Мы безучастно смотрели на нее. Запах жира и сидра становился невыносим.
— Вот я и подумала, не отправиться ли погостить в Пьер-Буфьер к тетке Жюльетт, а? — продолжала она. — Вам там понравится. Это в горах, провинция Лимузен. Там и козы, и сурки…
— Козы есть и у нас, — сказала я жестко. Мать снова засмеялась, резко, натужно:
— Ты прямо не можешь, чтоб поперек не вставить! Я взглянула ей в глаза:
— Хочешь, чтоб мы подальше удрали? Сначала мать притворилась, будто не понимает, о чем я.
— Понятно, путь туда не ближний, — продолжала она с наигранной веселостью. — Но не так уж это и далеко. Да и тетка Жюльетт будет рада нас всех повидать.
— Ты хочешь, чтоб мы удрали из-за того, что люди болтают, — сказала я. — Будто ты нацистская шлюха.
Краска бросилась матери в лицо.
— Нечего всякие сплетни подбирать, — отрезала она. — Последнее это дело.
— Хочешь сказать, это не так? — вставила я, просто чтоб ее подковырнуть.
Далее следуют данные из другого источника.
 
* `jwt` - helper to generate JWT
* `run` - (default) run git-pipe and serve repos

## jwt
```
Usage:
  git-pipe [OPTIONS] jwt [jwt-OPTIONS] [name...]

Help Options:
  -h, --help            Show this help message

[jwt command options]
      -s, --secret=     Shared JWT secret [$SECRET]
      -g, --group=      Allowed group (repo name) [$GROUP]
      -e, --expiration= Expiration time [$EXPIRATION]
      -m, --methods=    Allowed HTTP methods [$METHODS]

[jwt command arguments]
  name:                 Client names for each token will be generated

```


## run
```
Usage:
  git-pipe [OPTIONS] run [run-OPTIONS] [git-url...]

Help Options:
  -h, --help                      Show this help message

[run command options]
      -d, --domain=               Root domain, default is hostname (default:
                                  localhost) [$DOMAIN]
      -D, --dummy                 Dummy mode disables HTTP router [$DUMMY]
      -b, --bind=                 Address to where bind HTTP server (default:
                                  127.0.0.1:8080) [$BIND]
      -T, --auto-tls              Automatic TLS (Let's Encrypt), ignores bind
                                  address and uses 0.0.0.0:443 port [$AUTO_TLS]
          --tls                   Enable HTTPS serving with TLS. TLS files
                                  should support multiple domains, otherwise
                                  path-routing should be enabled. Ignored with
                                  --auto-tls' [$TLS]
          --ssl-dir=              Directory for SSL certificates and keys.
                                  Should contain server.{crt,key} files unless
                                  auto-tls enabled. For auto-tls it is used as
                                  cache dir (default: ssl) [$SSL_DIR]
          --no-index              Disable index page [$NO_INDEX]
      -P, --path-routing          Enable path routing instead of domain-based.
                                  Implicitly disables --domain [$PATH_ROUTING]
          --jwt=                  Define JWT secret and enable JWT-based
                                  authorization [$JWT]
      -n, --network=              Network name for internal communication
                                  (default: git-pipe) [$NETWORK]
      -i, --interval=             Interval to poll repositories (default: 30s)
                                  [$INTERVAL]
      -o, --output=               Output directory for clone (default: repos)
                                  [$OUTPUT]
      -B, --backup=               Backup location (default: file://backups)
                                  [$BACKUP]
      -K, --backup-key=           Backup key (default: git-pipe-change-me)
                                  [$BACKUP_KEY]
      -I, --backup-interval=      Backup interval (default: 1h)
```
Я была уверена, что это не так, я и помыслить не могла, что такое возможно. Я видала шлюх. Они были румяные и пышные, дебелые и смазливые, с пустыми глазами и размалеванными губами, как у киноактрис Ренетт. Шлюхи хохочут и визжат, у них высокие каблуки и кожаные сумки. Мать была старая, противная уродина. Даже когда смеялась.
— Чушь!
И отвела глаза.
— Тогда зачем нам удирать?
Молчание. И тут в наступившей тишине еще до того, как первый камень ударил в наши ставни, мы услышали нарастающее гудение толпы, звяканье металла, топот ног. Голос Ле-Лавёз во всей своей лютой ненависти и жажде мести; рык толпы, уже переставшей состоять из людей, — здесь не было Годэнов, Лекосов, Трюрианов, Дюпрэ или Рамондэнов, это были солдаты одной армии. Выглянув в окно, мы увидели, как они толпой стоят перед нашей оградой, человек двадцать-тридцать, а то и больше, в основном мужчины, но попадались и женщины. Некоторые с фонарями или с факелами, как при уже давно кончившемся Празднике урожая, некоторые с полными карманами камней. Мы смотрели на них, свет из кухни освещал двор, и вдруг прямо у нас на глазах кто-то размахнулся — и очередной камень угодил в ветхую оконную раму, осколки стекла посыпались в кухню. Кидал Гийерм Рамондэн, тот самый, с деревянной ногой. Я едва узнала его в мигающем свете факелов и даже сквозь оконное стекло резко почувствовала мощь его ненависти.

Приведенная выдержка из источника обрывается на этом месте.